Christ is with us. Encouraging us, comforting us, working with us, guiding us, granting us the grace and courage necessary to be the people of God in the world right now. One God in three persons whose shared, mutual, and sacrificial love spills out into the world and all its inhabitants. Promises bind us together, they provide hope, and they create courage to live with each other, support each other, forgive each other, and encourage each other.
The sermon related Trinity to the natural world of photosynthesis.
"So now, at the end of the fourth day, God has provided the three things—- air, water, and sunlight–necessary for the process of photosynthesis, the process by which the earth will spring into sustaining life.
"It takes all three things—air, light, and water—for the process of photosynthesis to take place so that this tree can live and grow and produce fruit.
"We need all three “persons” of the Trinity to live and grow into the people of love that God hopes we will become.

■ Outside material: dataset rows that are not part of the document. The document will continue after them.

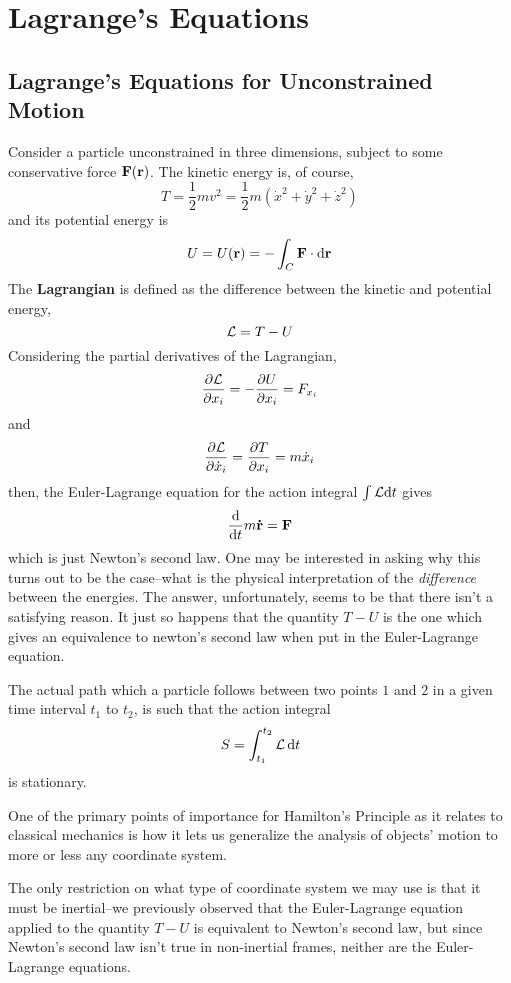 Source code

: \chapter{Lagrange's Equations}
\section{Lagrange's Equations for Unconstrained Motion}
Consider a particle unconstrained in three dimensions, subject to some conservative force $\mathbf{F}(\mathbf{r})$. The kinetic energy is, of course,
\[ T = \frac{1}{2}mv^2 = \frac{1}{2}m (\dot x^2 + \dot y^2 + \dot z^2) \]
and its potential energy is
\[ U = U(\mathbf{r}) = -\int_C \mathbf{F} \cdot \dd \mathbf{r} \]
The \textbf{Lagrangian} is defined as the difference between the kinetic and potential energy,
\[ \mathcal{L} = T - U \]
Considering the partial derivatives of the Lagrangian,
\begin{align*}
    \pdv{\mathcal{L}}{x_i} = -\pdv{U}{x_i} = F_{x_i}
\end{align*}
and
\begin{align*}
    \pdv{\mathcal{L}}{\dot x_i} = \pdv{T}{x_i} = m\dot x_i
\end{align*}
then, the Euler-Lagrange equation for the action integral $\int \mathcal{L} \dd t$ gives
\[ \dv{t} m\mathbf{\dot r} = \mathbf{F}\]
which is just Newton's second law. One may be interested in asking why this turns out to be the case--what is the physical interpretation of the \textit{difference} between the energies. The answer, unfortunately, seems to be that there isn't a satisfying reason. It just so happens that the quantity $T-U$ is the one which gives an equivalence to newton's second law when put in the Euler-Lagrange equation. 
\begin{theorem}
    The actual path which a particle follows between two points $1$ and $2$ in a given time interval $t_1$ to $t_2$, is such that the action integral
    \[ S = \int_{t_1}^{t_2} \mathcal{L}\, \dd t \]
    is stationary. 
\end{theorem}
One of the primary points of importance for Hamilton's Principle as it relates to classical mechanics is how it lets us generalize the analysis of objects' motion to more or less any coordinate system.

The only restriction on what type of coordinate system we may use is that it must be inertial--we previously observed that the Euler-Lagrange equation applied to the quantity $T-U$ is equivalent to Newton's second law, but since Newton's second law isn't true in non-inertial frames, neither are the Euler-Lagrange equations.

"We need the living water—Jesus Christ—the living water of his love drawn up through our very roots—we put our roots down deep into the aquifer of the living water of Jesus’ love for us, so that we can be deeply rooted people of love.
"We need the Holy Breath, the wind of the spirit, to fill our lungs, so that we can breathe out love on the world, not only through our words, but through our actions as well.
"And we need the energy of God the Father’s light, to take the living water and holy breath and turn it into fruit that will nourish not only us, but all of those around us, so that we can produce the fruits of the spirit that Paul spells out in his letter to the Galatians and grow in love, joy, peace, forbearance, kindness, goodness, faithfulness, gentleness, and self-control, and grow so well that we can share the abundance of these fruits out in the world."